=== ASSIGNMENT ===
Please print every line from the one containing "### 25 经营活动现金流：公司真的挣到钱了吗？" through the last line of the records below, exactly as written and nothing more.

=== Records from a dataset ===
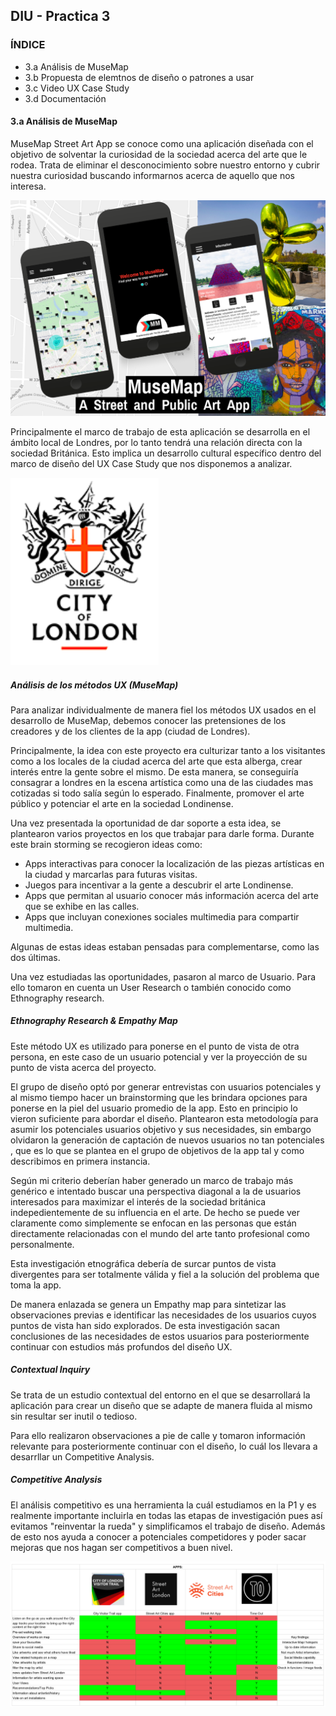 ## DIU - Practica 3

### ÍNDICE
- 3.a Análisis de MuseMap
- 3.b Propuesta de elemtnos de diseño o patrones a usar
- 3.c Video UX Case Study
- 3.d Documentación
#### 3.a Análisis de MuseMap

MuseMap Street Art App se conoce como una aplicación diseñada con el objetivo de solventar la curiosidad de la sociedad acerca del arte que le rodea. Trata de eliminar el desconocimiento sobre nuestro entorno y cubrir nuestra curiosidad buscando informarnos acerca de aquello que nos interesa.

![Método UX](Herramientas/MuseMap.png)

Principalmente el marco de trabajo de esta aplicación se desarrolla en el ámbito local de Londres, por lo tanto tendrá una relación directa con la sociedad Británica. Esto implica un desarrollo cultural específico dentro del marco de diseño del UX Case Study que nos disponemos a analizar.

![Método UX](Herramientas/LondonBadge.png)

##### Análisis de los métodos UX (MuseMap)

Para analizar individualmente de manera fiel los métodos UX usados en el desarrollo de MuseMap, debemos conocer las pretensiones de los creadores y de los clientes de la app (ciudad de Londres). 

Principalmente, la idea con este proyecto era culturizar tanto a los visitantes como a los locales de la ciudad acerca del arte que esta alberga, crear interés entre la gente sobre el mismo. De esta manera, se conseguiría consagrar a londres en la escena artística como una de las ciudades mas cotizadas si todo salía según lo esperado. Finalmente, promover el arte público y potenciar el arte en la sociedad Londinense.

Una vez presentada la oportunidad de dar soporte a esta idea, se plantearon varios proyectos en los que trabajar para darle forma. Durante este brain storming se recogieron ideas como:

- Apps interactivas para conocer la localización de las piezas artísticas en la ciudad y marcarlas para futuras visitas.
- Juegos para incentivar a la gente a descubrir el arte Londinense.
- Apps que permitan al usuario conocer más información acerca del arte que se exhibe en las calles.
- Apps que incluyan conexiones sociales multimedia para compartir multimedia.

Algunas de estas ideas estaban pensadas para complementarse, como las dos últimas.

Una vez estudiadas las oportunidades, pasaron al marco de Usuario. Para ello tomaron en cuenta un User Research o también conocido como Ethnography research.

##### Ethnography Research & Empathy Map

Este método UX es utilizado para ponerse en el punto de vista de otra persona, en este caso de un usuario potencial y ver la proyección de su punto de vista acerca del proyecto.

El grupo de diseño optó por generar entrevistas con usuarios potenciales y al mismo tiempo hacer un brainstorming que les brindara opciones para ponerse en la piel del usuario promedio de la app. Esto en principio lo vieron suficiente para abordar el diseño. Plantearon esta metodología para asumir los potenciales usuarios objetivo y sus necesidades, sin embargo olvidaron la generación de captación de nuevos usuarios no tan potenciales , que es lo que se plantea en el grupo de objetivos de la app tal y como describimos en primera instancia.

Según mi criterio deberían haber generado un marco de trabajo más genérico e intentado buscar una perspectiva diagonal a la de usuarios interesados para maximizar el interés de la sociedad británica indepedientemente de su influencia en el arte. De hecho se puede ver claramente como simplemente se enfocan en las personas que están directamente relacionadas con el mundo del arte tanto profesional como personalmente. 

Esta investigación etnográfica debería de surcar puntos de vista divergentes para ser totalmente válida y fiel a la solución del problema que toma la app.

De manera enlazada se genera un Empathy map para sintetizar las observaciones previas e identificar las necesidades de los usuarios cuyos puntos de vista han sido explorados. De esta investigación sacan conclusiones de las necesidades de estos usuarios para posteriormente continuar con estudios más profundos del diseño UX.

##### Contextual Inquiry
 
Se trata de un estudio contextual del entorno en el que se desarrollará la aplicación para crear un diseño que se adapte de manera fluida al mismo sin resultar ser inutil o tedioso.

Para ello realizaron observaciones a pie de calle y tomaron información relevante para posteriormente continuar con el diseño, lo cuál los llevara a desarrllar un Competitive Analysis.

##### Competitive Analysis

El análisis competitivo es una herramienta la cuál estudiamos en la P1 y es realmente importante incluirla en todas las etapas de investigación pues así evitamos "reinventar la rueda" y simplificamos el trabajo de diseño. Además de esto nos ayuda a conocer a potenciales competidores y poder sacar mejoras que nos hagan ser competitivos a buen nivel.

![Método UX](Herramientas/CompetitiveAnalysisMM.png)



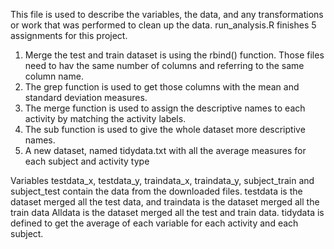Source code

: This file is used to describe the variables, the data, and any transformations or work that was performed to clean up the data.
run_analysis.R finishes 5 assignments for this project.</p>

1. Merge the test and train dataset is using the rbind() function. Those files need to hav the same number of columns and referring to the same column name.
2. The grep function is used to get those columns with the mean and standard deviation measures.
3. The merge function is used to assign the descriptive names to each activity by matching the activity labels.
4. The sub function is used to give the whole dataset more descriptive names.
5. A new dataset, named tidydata.txt with all the average measures for each subject and activity type

Variables
testdata_x, testdata_y, traindata_x, traindata_y, subject_train and subject_test contain the data from the downloaded files.
testdata is the dataset merged all the test data, and traindata is the dataset merged all the train data
Alldata is the dataset merged all the test and train data.
tidydata is defined to get the average of each variable for each activity and each subject.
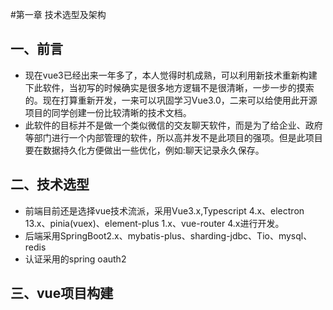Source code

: #第一章 技术选型及架构
## 一、前言
* 现在vue3已经出来一年多了，本人觉得时机成熟，可以利用新技术重新构建下此软件，当初写的时候确实是很多地方逻辑不是很清晰，一步一步的摸索的。现在打算重新开发，一来可以巩固学习Vue3.0，二来可以给使用此开源项目的同学创建一份比较清晰的技术文档。
* 此软件的目标并不是做一个类似微信的交友聊天软件，而是为了给企业、政府等部门进行一个内部管理的软件，所以高并发不是此项目的强项。但是此项目要在数据持久化方便做出一些优化，例如:聊天记录永久保存。

## 二、技术选型
* 前端目前还是选择vue技术流派，采用Vue3.x,Typescript 4.x、electron 13.x、pinia(vuex)、element-plus 1.x、vue-router 4.x进行开发。
* 后端采用SpringBoot2.x、mybatis-plus、sharding-jdbc、Tio、mysql、redis
* 认证采用的spring oauth2

## 三、vue项目构建
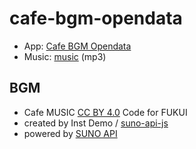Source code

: # cafe-bgm-opendata

- App: [Cafe BGM Opendata](https://code4fukui.github.io/cafe-bgm-opendata/)
- Music: [music](music) (mp3)

## BGM

- Cafe MUSIC [CC BY 4.0](https://creativecommons.org/licenses/by/4.0/deed.ja) Code for FUKUI
- created by Inst Demo / [suno-api-js](https://github.com/code4fukui/suno-api-js/)
- powered by [SUNO API](https://sunoapi.org/)
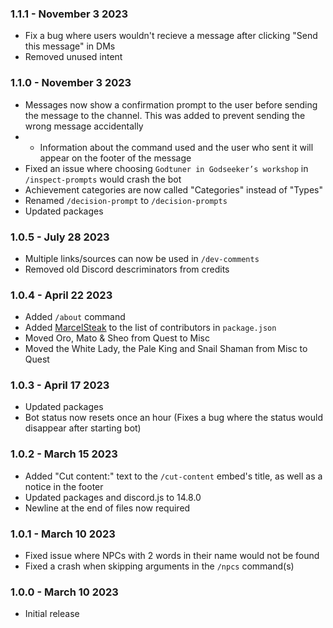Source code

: ### 1.1.1 - November 3 2023
- Fix a bug where users wouldn't recieve a message after clicking "Send this message" in DMs
- Removed unused intent

### 1.1.0 - November 3 2023
- Messages now show a confirmation prompt to the user before sending the message to the channel. This was added to prevent sending the wrong message accidentally
- - Information about the command used and the user who sent it will appear on the footer of the message
- Fixed an issue where choosing `Godtuner in Godseeker’s workshop` in `/inspect-prompts` would crash the bot
- Achievement categories are now called "Categories" instead of "Types"
- Renamed `/decision-prompt` to `/decision-prompts`
- Updated packages

### 1.0.5 - July 28 2023
- Multiple links/sources can now be used in `/dev-comments`
- Removed old Discord descriminators from credits

### 1.0.4 - April 22 2023
- Added `/about` command
- Added [MarcelSteak](https://twitter.com/MarcelSteak3) to the list of contributors in `package.json`
- Moved Oro, Mato & Sheo from Quest to Misc
- Moved the White Lady, the Pale King and Snail Shaman from Misc to Quest

### 1.0.3 - April 17 2023
- Updated packages
- Bot status now resets once an hour (Fixes a bug where the status would disappear after starting bot)

### 1.0.2 - March 15 2023
- Added "Cut content:" text to the `/cut-content` embed's title, as well as a notice in the footer
- Updated packages and discord.js to 14.8.0
- Newline at the end of files now required

### 1.0.1 - March 10 2023
- Fixed issue where NPCs with 2 words in their name would not be found
- Fixed a crash when skipping arguments in the `/npcs` command(s)

### 1.0.0 - March 10 2023
- Initial release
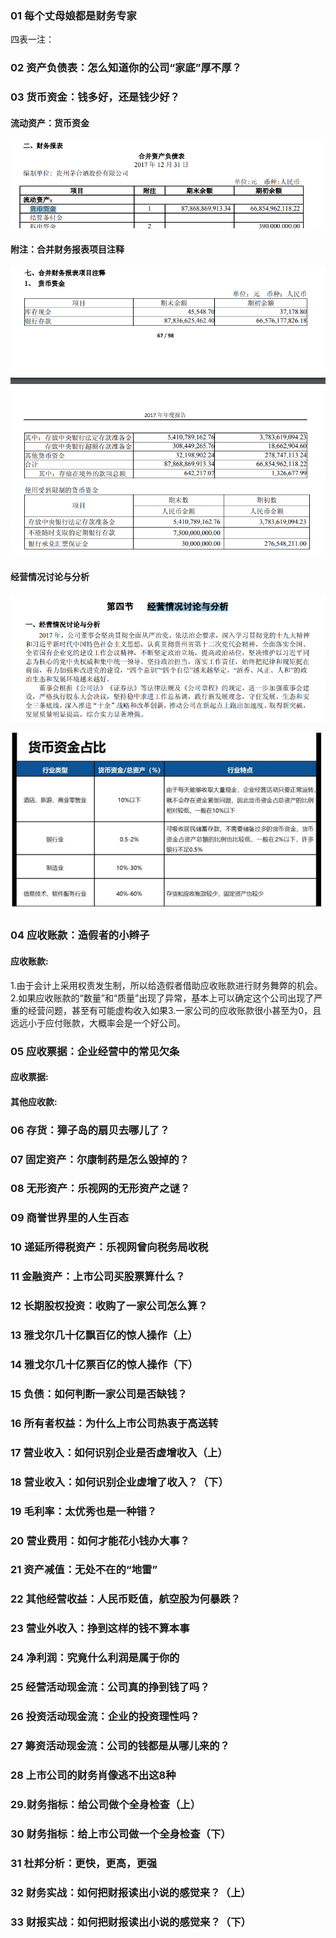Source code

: ### 01 每个丈母娘都是财务专家

四表一注：


### 02 资产负债表：怎么知道你的公司“家底”厚不厚？

### 03 货币资金：钱多好，还是钱少好？

#### 流动资产：货币资金

![image-20200801123621427](1.10分钟读懂公司财报.assets/image-20200801123621427.png)

#### 附注：合并财务报表项目注释

![image-20200801123442167](1.10分钟读懂公司财报.assets/image-20200801123442167.png)

#### 经营情况讨论与分析

![image-20200801124410307](1.10分钟读懂公司财报.assets/image-20200801124410307.png)

![image-20200801124457683](1.10分钟读懂公司财报.assets/image-20200801124457683.png)

### 04 应收账款：造假者的小辫子

#### 应收账款:

1.由于会计上采用权责发生制，所以给造假者借助应收账款进行财务舞弊的机会。
2.如果应收账款的“数量”和“质量”出现了异常，基本上可以确定这个公司出现了严重的经营问题，甚至有可能虚构收入如果3.一家公司的应收账款很小甚至为0，且远远小于应付账款，大概率会是一个好公司。

### 05 应收票据：企业经营中的常见欠条

#### 应收票据:

#### 其他应收款:



### 06 存货：獐子岛的扇贝去哪儿了？


### 07 固定资产：尔康制药是怎么毁掉的？


### 08 无形资产：乐视网的无形资产之谜？


### 09 商誉世界里的人生百态


### 10 递延所得税资产：乐视网曾向税务局收税


### 11 金融资产：上市公司买股票算什么？


### 12 长期股权投资：收购了一家公司怎么算？


### 13 雅戈尔几十亿飘百亿的惊人操作（上）


### 14 雅戈尔几十亿票百亿的惊人操作（下）


### 15 负债：如何判断一家公司是否缺钱？


### 16 所有者权益：为什么上市公司热衷于高送转


### 17 营业收入：如何识别企业是否虚增收入（上）

### 18 营业收入：如何识别企业虚增了收入？（下）


### 19 毛利率：太优秀也是一种错？


### 20 营业费用：如何才能花小钱办大事？


### 21 资产减值：无处不在的“地雷”


### 22 其他经营收益：人民币贬值，航空股为何暴跌？


### 23 营业外收入：挣到这样的钱不算本事


### 24 净利润：究竟什么利润是属于你的


### 25 经营活动现金流：公司真的挣到钱了吗？


### 26 投资活动现金流：企业的投资理性吗？


### 27 筹资活动现金流：公司的钱都是从哪儿来的？


### 28 上市公司的财务肖像逃不出这8种


### 29.财务指标：给公司做个全身检查（上）


### 30 财务指标：给上市公司做一个全身检查（下）


### 31 杜邦分析：更快，更高，更强


### 32 财务实战：如何把财报读出小说的感觉来？（上）


### 33 财报实战：如何把财报读出小说的感觉来？（下）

=== EXERCISE OUTPUT ===
### 25 经营活动现金流：公司真的挣到钱了吗？


### 26 投资活动现金流：企业的投资理性吗？


### 27 筹资活动现金流：公司的钱都是从哪儿来的？


### 28 上市公司的财务肖像逃不出这8种


### 29.财务指标：给公司做个全身检查（上）


### 30 财务指标：给上市公司做一个全身检查（下）


### 31 杜邦分析：更快，更高，更强


### 32 财务实战：如何把财报读出小说的感觉来？（上）


### 33 财报实战：如何把财报读出小说的感觉来？（下）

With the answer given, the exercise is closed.